**Data under study:**
□ □ □
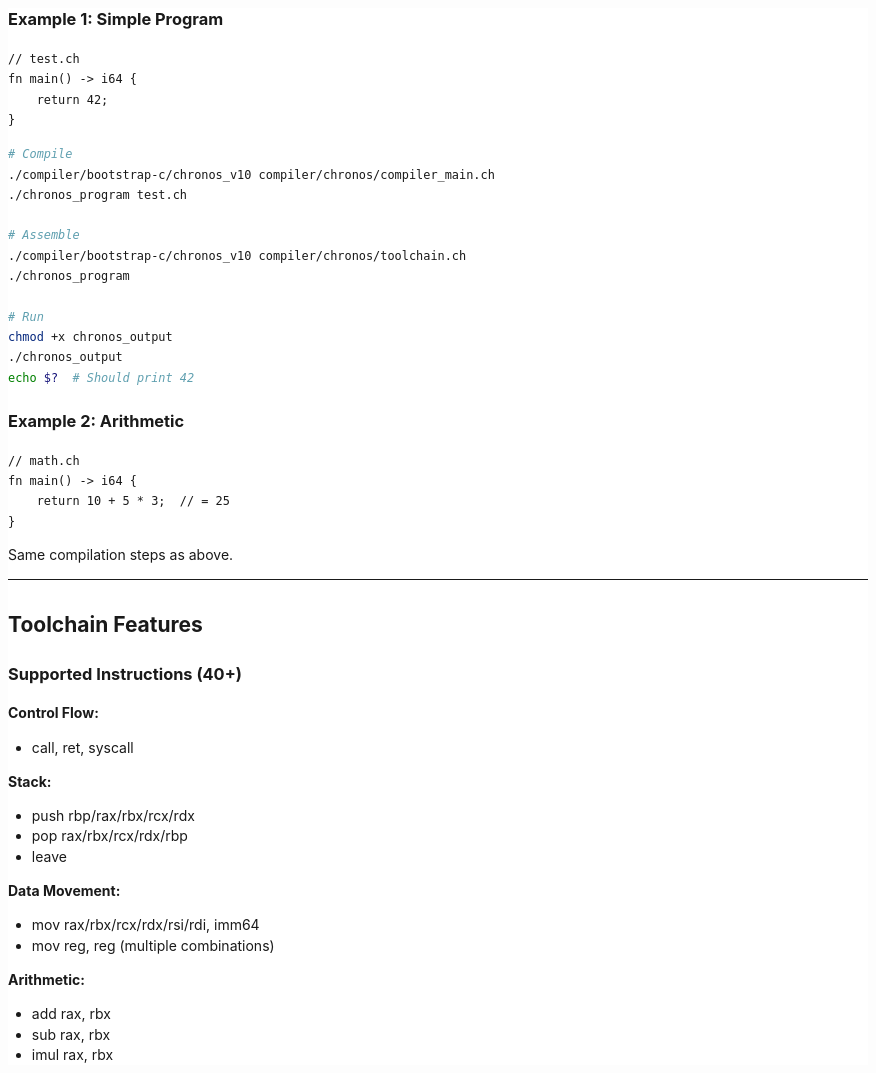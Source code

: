 ### Example 1: Simple Program
```chronos
// test.ch
fn main() -> i64 {
    return 42;
}
```

```bash
# Compile
./compiler/bootstrap-c/chronos_v10 compiler/chronos/compiler_main.ch
./chronos_program test.ch

# Assemble
./compiler/bootstrap-c/chronos_v10 compiler/chronos/toolchain.ch
./chronos_program

# Run
chmod +x chronos_output
./chronos_output
echo $?  # Should print 42
```

### Example 2: Arithmetic
```chronos
// math.ch
fn main() -> i64 {
    return 10 + 5 * 3;  // = 25
}
```

Same compilation steps as above.

---

## Toolchain Features

### Supported Instructions (40+)

**Control Flow:**
- call, ret, syscall

**Stack:**
- push rbp/rax/rbx/rcx/rdx
- pop rax/rbx/rcx/rdx/rbp
- leave

**Data Movement:**
- mov rax/rbx/rcx/rdx/rsi/rdi, imm64
- mov reg, reg (multiple combinations)

**Arithmetic:**
- add rax, rbx
- sub rax, rbx
- imul rax, rbx
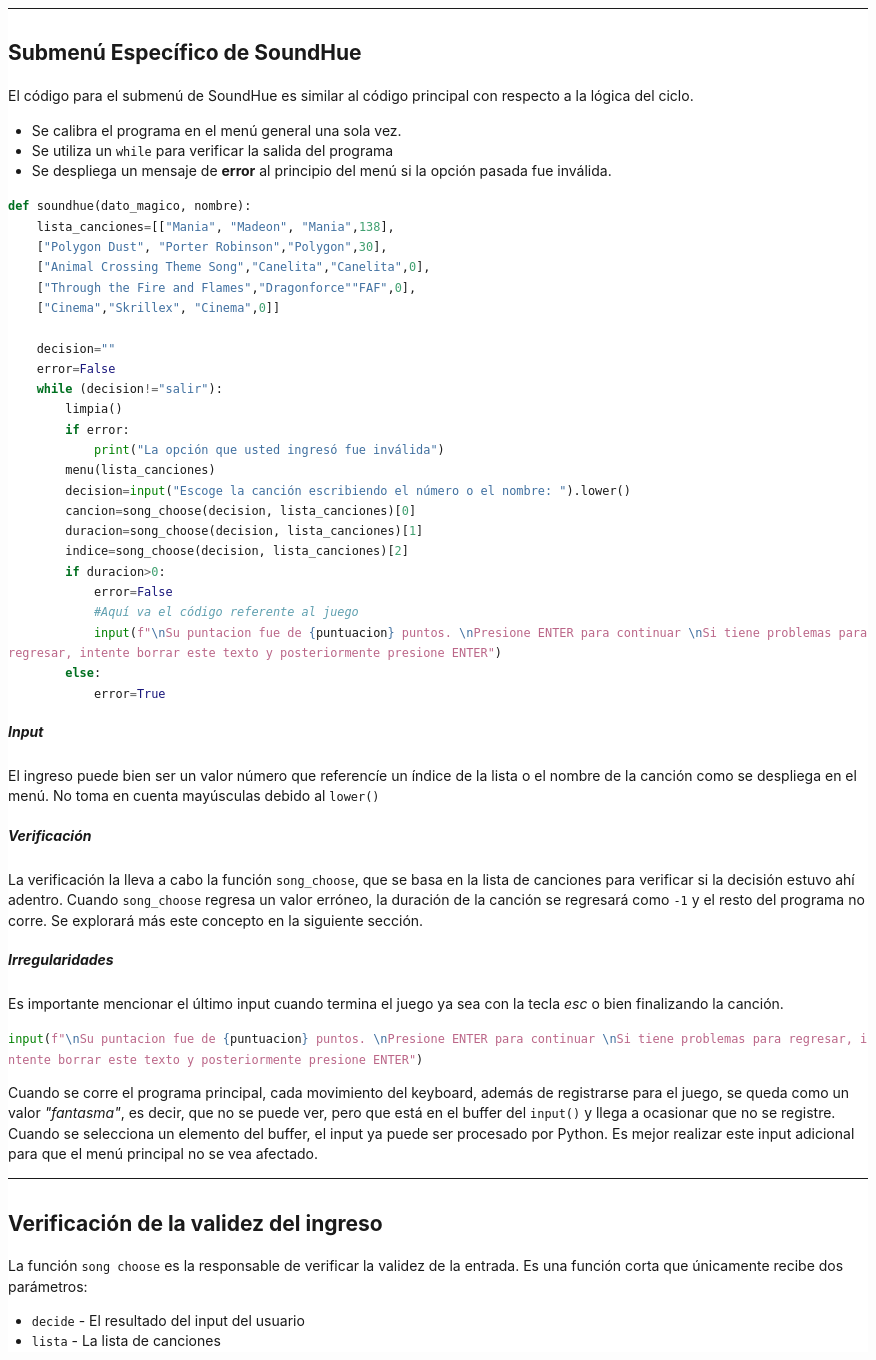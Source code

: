 ***
## Submenú Específico de SoundHue
El código para el submenú de SoundHue es similar al código principal con respecto a la lógica del ciclo.
* Se calibra el programa en el menú general una sola vez.
* Se utiliza un `while` para verificar la salida del programa
* Se despliega un mensaje de **error** al principio del menú si la opción pasada fue inválida.
```python
def soundhue(dato_magico, nombre):
    lista_canciones=[["Mania", "Madeon", "Mania",138],
    ["Polygon Dust", "Porter Robinson","Polygon",30],
    ["Animal Crossing Theme Song","Canelita","Canelita",0],
    ["Through the Fire and Flames","Dragonforce""FAF",0],
    ["Cinema","Skrillex", "Cinema",0]]

    decision=""
    error=False
    while (decision!="salir"):
        limpia()
        if error:
            print("La opción que usted ingresó fue inválida")
        menu(lista_canciones)
        decision=input("Escoge la canción escribiendo el número o el nombre: ").lower()
        cancion=song_choose(decision, lista_canciones)[0]
        duracion=song_choose(decision, lista_canciones)[1]
        indice=song_choose(decision, lista_canciones)[2]
        if duracion>0:
            error=False
            #Aquí va el código referente al juego
            input(f"\nSu puntacion fue de {puntuacion} puntos. \nPresione ENTER para continuar \nSi tiene problemas para regresar, intente borrar este texto y posteriormente presione ENTER")
        else:
            error=True
```
##### Input
El ingreso puede bien ser un valor número que referencíe un índice de la lista o el nombre de la canción como se despliega en el menú. No toma en cuenta mayúsculas debido al `lower()`

##### Verificación
La verificación la lleva a cabo la función `song_choose`, que se basa en la lista de canciones para verificar si la decisión estuvo ahí adentro. Cuando `song_choose` regresa un valor erróneo, la duración de la canción se regresará como `-1` y el resto del programa no corre.  Se explorará más este concepto en la siguiente sección.

##### Irregularidades
Es importante mencionar el último input cuando termina el juego ya sea con la tecla *esc* o bien finalizando la canción.
```python
input(f"\nSu puntacion fue de {puntuacion} puntos. \nPresione ENTER para continuar \nSi tiene problemas para regresar, intente borrar este texto y posteriormente presione ENTER")
```
Cuando se corre el programa principal, cada movimiento del keyboard, además de registrarse para el juego, se queda como un valor *"fantasma"*, es decir, que no se puede ver, pero que está en el buffer del `input()` y llega a ocasionar que no se registre. Cuando se selecciona un elemento del buffer, el input ya puede ser procesado por Python. Es mejor realizar este input adicional para que el menú principal no se vea afectado.
***
## Verificación de la validez del ingreso
La función `song choose` es la responsable de verificar la validez de la entrada. Es una función corta que únicamente recibe dos parámetros:
* `decide` -  El resultado del input del usuario
* `lista` - La lista de canciones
□ □ □
**Description of the task:** Repeat, exactly and in full, every entry in the data, but not the pictures.

**Solution for this task:**
Source code

: ### Example 1: Simple Program
```chronos
// test.ch
fn main() -> i64 {
    return 42;
}
```

```bash
# Compile
./compiler/bootstrap-c/chronos_v10 compiler/chronos/compiler_main.ch
./chronos_program test.ch

# Assemble
./compiler/bootstrap-c/chronos_v10 compiler/chronos/toolchain.ch
./chronos_program

# Run
chmod +x chronos_output
./chronos_output
echo $?  # Should print 42
```

### Example 2: Arithmetic
```chronos
// math.ch
fn main() -> i64 {
    return 10 + 5 * 3;  // = 25
}
```

Same compilation steps as above.

---

## Toolchain Features

### Supported Instructions (40+)

**Control Flow:**
- call, ret, syscall

**Stack:**
- push rbp/rax/rbx/rcx/rdx
- pop rax/rbx/rcx/rdx/rbp
- leave

**Data Movement:**
- mov rax/rbx/rcx/rdx/rsi/rdi, imm64
- mov reg, reg (multiple combinations)

**Arithmetic:**
- add rax, rbx
- sub rax, rbx
- imul rax, rbx
Source code

: ***
## Submenú Específico de SoundHue
El código para el submenú de SoundHue es similar al código principal con respecto a la lógica del ciclo.
* Se calibra el programa en el menú general una sola vez.
* Se utiliza un `while` para verificar la salida del programa
* Se despliega un mensaje de **error** al principio del menú si la opción pasada fue inválida.
```python
def soundhue(dato_magico, nombre):
    lista_canciones=[["Mania", "Madeon", "Mania",138],
    ["Polygon Dust", "Porter Robinson","Polygon",30],
    ["Animal Crossing Theme Song","Canelita","Canelita",0],
    ["Through the Fire and Flames","Dragonforce""FAF",0],
    ["Cinema","Skrillex", "Cinema",0]]

    decision=""
    error=False
    while (decision!="salir"):
        limpia()
        if error:
            print("La opción que usted ingresó fue inválida")
        menu(lista_canciones)
        decision=input("Escoge la canción escribiendo el número o el nombre: ").lower()
        cancion=song_choose(decision, lista_canciones)[0]
        duracion=song_choose(decision, lista_canciones)[1]
        indice=song_choose(decision, lista_canciones)[2]
        if duracion>0:
            error=False
            #Aquí va el código referente al juego
            input(f"\nSu puntacion fue de {puntuacion} puntos. \nPresione ENTER para continuar \nSi tiene problemas para regresar, intente borrar este texto y posteriormente presione ENTER")
        else:
            error=True
```
##### Input
El ingreso puede bien ser un valor número que referencíe un índice de la lista o el nombre de la canción como se despliega en el menú. No toma en cuenta mayúsculas debido al `lower()`

##### Verificación
La verificación la lleva a cabo la función `song_choose`, que se basa en la lista de canciones para verificar si la decisión estuvo ahí adentro. Cuando `song_choose` regresa un valor erróneo, la duración de la canción se regresará como `-1` y el resto del programa no corre.  Se explorará más este concepto en la siguiente sección.

##### Irregularidades
Es importante mencionar el último input cuando termina el juego ya sea con la tecla *esc* o bien finalizando la canción.
```python
input(f"\nSu puntacion fue de {puntuacion} puntos. \nPresione ENTER para continuar \nSi tiene problemas para regresar, intente borrar este texto y posteriormente presione ENTER")
```
Cuando se corre el programa principal, cada movimiento del keyboard, además de registrarse para el juego, se queda como un valor *"fantasma"*, es decir, que no se puede ver, pero que está en el buffer del `input()` y llega a ocasionar que no se registre. Cuando se selecciona un elemento del buffer, el input ya puede ser procesado por Python. Es mejor realizar este input adicional para que el menú principal no se vea afectado.
***
## Verificación de la validez del ingreso
La función `song choose` es la responsable de verificar la validez de la entrada. Es una función corta que únicamente recibe dos parámetros:
* `decide` -  El resultado del input del usuario
* `lista` - La lista de canciones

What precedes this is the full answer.